(TO DO)
Could you set down the records below exactly as they are, with no pictures?

[Stored data entries]
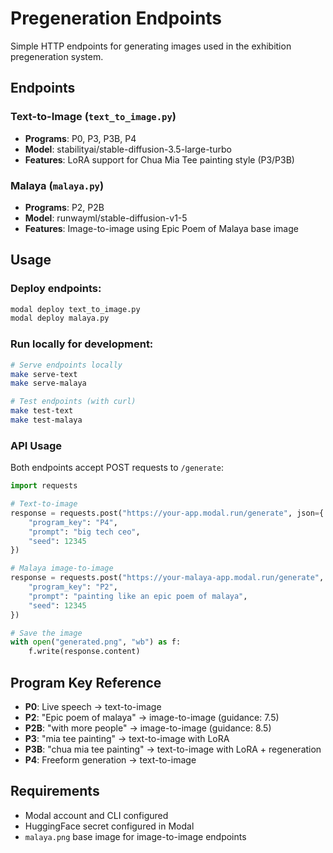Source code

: # Pregeneration Endpoints

Simple HTTP endpoints for generating images used in the exhibition pregeneration system.

## Endpoints

### Text-to-Image (`text_to_image.py`)
- **Programs**: P0, P3, P3B, P4  
- **Model**: stabilityai/stable-diffusion-3.5-large-turbo
- **Features**: LoRA support for Chua Mia Tee painting style (P3/P3B)

### Malaya (`malaya.py`)
- **Programs**: P2, P2B
- **Model**: runwayml/stable-diffusion-v1-5
- **Features**: Image-to-image using Epic Poem of Malaya base image

## Usage

### Deploy endpoints:
```bash
modal deploy text_to_image.py
modal deploy malaya.py
```

### Run locally for development:
```bash
# Serve endpoints locally
make serve-text
make serve-malaya

# Test endpoints (with curl)
make test-text
make test-malaya
```

### API Usage

Both endpoints accept POST requests to `/generate`:

```python
import requests

# Text-to-image
response = requests.post("https://your-app.modal.run/generate", json={
    "program_key": "P4",
    "prompt": "big tech ceo",
    "seed": 12345
})

# Malaya image-to-image  
response = requests.post("https://your-malaya-app.modal.run/generate", json={
    "program_key": "P2",
    "prompt": "painting like an epic poem of malaya",
    "seed": 12345
})

# Save the image
with open("generated.png", "wb") as f:
    f.write(response.content)
```

## Program Key Reference

- **P0**: Live speech → text-to-image
- **P2**: "Epic poem of malaya" → image-to-image (guidance: 7.5)
- **P2B**: "with more people" → image-to-image (guidance: 8.5)
- **P3**: "mia tee painting" → text-to-image with LoRA
- **P3B**: "chua mia tee painting" → text-to-image with LoRA + regeneration
- **P4**: Freeform generation → text-to-image

## Requirements

- Modal account and CLI configured
- HuggingFace secret configured in Modal
- `malaya.png` base image for image-to-image endpoints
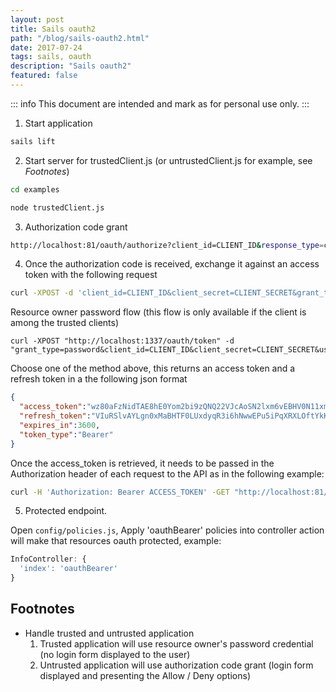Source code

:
 ```yaml
---
layout: post
title: Sails oauth2
path: "/blog/sails-oauth2.html"
date: 2017-07-24
tags: sails, oauth
description: "Sails oauth2"
featured: false
---
```

::: info
This document are intended and mark as for personal use only.
:::

1. Start application

```bash
sails lift
```

2. Start server for trustedClient.js (or untrustedClient.js for example, see *Footnotes*)

```bash
cd examples
```

```bash
node trustedClient.js
```

3. Authorization code grant

```bash
http://localhost:81/oauth/authorize?client_id=CLIENT_ID&response_type=code&redirect_uri=http://localhost:1338&scope=http://localhost:81
```
4. Once the authorization code is received, exchange it against an access token with the following request

```bash
curl -XPOST -d 'client_id=CLIENT_ID&client_secret=CLIENT_SECRET&grant_type=authorization_code&redirect_uri=http://localhost:1338&code=CODE' http://localhost:81/oauth/token
```

Resource owner password flow (this flow is only available if the client is among the trusted clients)

```unix
curl -XPOST "http://localhost:1337/oauth/token" -d "grant_type=password&client_id=CLIENT_ID&client_secret=CLIENT_SECRET&username=USERNAME&password=PASSWORD"
```

Choose one of the method above, this returns an access token and a refresh token in a the following json format

```json
{
  "access_token":"wz80aFzNidTAE8hE0Yom2bi9zQNQ22VJcAoSN2lxm6vEBHV0N11xmDiW94Q3LZCsACv41H2CPhKeUO95vydzNbSytlyc6BGMRhbYQ5cqRK4klNxect3p6wim1O8COV1rplbcRO99QCBuRDPLo9aS92ThtSjqZK3mCceFabiy566EctdVT8xSBpwzCyqWw9tONedgIrEsL8SMdPNL8hVvDNJ7W77DE2nOZnFhrFYciS7RccPkc7vVuYcJ4Q49xEM",
  "refresh_token":"VIuRSlvAYLgn0xMaBHTF0LUxdyqR3i6hNwwEPu5iPqXRXLOftYkKQRuRfMhPqSAaY3Ym1gVKYQqtKrUQLg5xOB0MzBucEMd21Gzy0b5karTuuUrQTPzF96uCztOh37tQxplX9OQSlcO96N7N3RgN06nJxMLFQRZIalZkTtpRBSJc7Vs79tDkOv8dm95WSdYefnfoOuJSeUtc3D5d2XiEWXkjUHS8O5vm9rRhoGrpNAUHfijdLIYR6QzY3urAV5AI",
  "expires_in":3600,
  "token_type":"Bearer"
}
```

Once the access_token is retrieved, it needs to be passed in the Authorization header of each request to the API as in the following example:

```bash
curl -H 'Authorization: Bearer ACCESS_TOKEN' -GET "http://localhost:81/api/info
```

5. Protected endpoint.

Open `config/policies.js`, Apply 'oauthBearer' policies into controller action will make that resources oauth protected, example:

```javascript
InfoController: {
  'index': 'oauthBearer'
}
```


## Footnotes

- Handle trusted and untrusted application
  1. Trusted application will use resource owner's password credential (no login form displayed to the user)
  2. Untrusted application will use authorization code grant (login form displayed and presenting the Allow / Deny options)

(SOLVED EXERCISE)
Source code

: # Pregeneration Endpoints

Simple HTTP endpoints for generating images used in the exhibition pregeneration system.

## Endpoints

### Text-to-Image (`text_to_image.py`)
- **Programs**: P0, P3, P3B, P4  
- **Model**: stabilityai/stable-diffusion-3.5-large-turbo
- **Features**: LoRA support for Chua Mia Tee painting style (P3/P3B)

### Malaya (`malaya.py`)
- **Programs**: P2, P2B
- **Model**: runwayml/stable-diffusion-v1-5
- **Features**: Image-to-image using Epic Poem of Malaya base image

## Usage

### Deploy endpoints:
```bash
modal deploy text_to_image.py
modal deploy malaya.py
```

### Run locally for development:
```bash
# Serve endpoints locally
make serve-text
make serve-malaya

# Test endpoints (with curl)
make test-text
make test-malaya
```

### API Usage

Both endpoints accept POST requests to `/generate`:

```python
import requests

# Text-to-image
response = requests.post("https://your-app.modal.run/generate", json={
    "program_key": "P4",
    "prompt": "big tech ceo",
    "seed": 12345
})

# Malaya image-to-image  
response = requests.post("https://your-malaya-app.modal.run/generate", json={
    "program_key": "P2",
    "prompt": "painting like an epic poem of malaya",
    "seed": 12345
})

# Save the image
with open("generated.png", "wb") as f:
    f.write(response.content)
```

## Program Key Reference

- **P0**: Live speech → text-to-image
- **P2**: "Epic poem of malaya" → image-to-image (guidance: 7.5)
- **P2B**: "with more people" → image-to-image (guidance: 8.5)
- **P3**: "mia tee painting" → text-to-image with LoRA
- **P3B**: "chua mia tee painting" → text-to-image with LoRA + regeneration
- **P4**: Freeform generation → text-to-image

## Requirements

- Modal account and CLI configured
- HuggingFace secret configured in Modal
- `malaya.png` base image for image-to-image endpoints
Source code

:
 ```yaml
---
layout: post
title: Sails oauth2
path: "/blog/sails-oauth2.html"
date: 2017-07-24
tags: sails, oauth
description: "Sails oauth2"
featured: false
---
```

::: info
This document are intended and mark as for personal use only.
:::

1. Start application

```bash
sails lift
```

2. Start server for trustedClient.js (or untrustedClient.js for example, see *Footnotes*)

```bash
cd examples
```

```bash
node trustedClient.js
```

3. Authorization code grant

```bash
http://localhost:81/oauth/authorize?client_id=CLIENT_ID&response_type=code&redirect_uri=http://localhost:1338&scope=http://localhost:81
```
4. Once the authorization code is received, exchange it against an access token with the following request

```bash
curl -XPOST -d 'client_id=CLIENT_ID&client_secret=CLIENT_SECRET&grant_type=authorization_code&redirect_uri=http://localhost:1338&code=CODE' http://localhost:81/oauth/token
```

Resource owner password flow (this flow is only available if the client is among the trusted clients)

```unix
curl -XPOST "http://localhost:1337/oauth/token" -d "grant_type=password&client_id=CLIENT_ID&client_secret=CLIENT_SECRET&username=USERNAME&password=PASSWORD"
```

Choose one of the method above, this returns an access token and a refresh token in a the following json format

```json
{
  "access_token":"wz80aFzNidTAE8hE0Yom2bi9zQNQ22VJcAoSN2lxm6vEBHV0N11xmDiW94Q3LZCsACv41H2CPhKeUO95vydzNbSytlyc6BGMRhbYQ5cqRK4klNxect3p6wim1O8COV1rplbcRO99QCBuRDPLo9aS92ThtSjqZK3mCceFabiy566EctdVT8xSBpwzCyqWw9tONedgIrEsL8SMdPNL8hVvDNJ7W77DE2nOZnFhrFYciS7RccPkc7vVuYcJ4Q49xEM",
  "refresh_token":"VIuRSlvAYLgn0xMaBHTF0LUxdyqR3i6hNwwEPu5iPqXRXLOftYkKQRuRfMhPqSAaY3Ym1gVKYQqtKrUQLg5xOB0MzBucEMd21Gzy0b5karTuuUrQTPzF96uCztOh37tQxplX9OQSlcO96N7N3RgN06nJxMLFQRZIalZkTtpRBSJc7Vs79tDkOv8dm95WSdYefnfoOuJSeUtc3D5d2XiEWXkjUHS8O5vm9rRhoGrpNAUHfijdLIYR6QzY3urAV5AI",
  "expires_in":3600,
  "token_type":"Bearer"
}
```

Once the access_token is retrieved, it needs to be passed in the Authorization header of each request to the API as in the following example:

```bash
curl -H 'Authorization: Bearer ACCESS_TOKEN' -GET "http://localhost:81/api/info
```

5. Protected endpoint.

Open `config/policies.js`, Apply 'oauthBearer' policies into controller action will make that resources oauth protected, example:

```javascript
InfoController: {
  'index': 'oauthBearer'
}
```


## Footnotes

- Handle trusted and untrusted application
  1. Trusted application will use resource owner's password credential (no login form displayed to the user)
  2. Untrusted application will use authorization code grant (login form displayed and presenting the Allow / Deny options)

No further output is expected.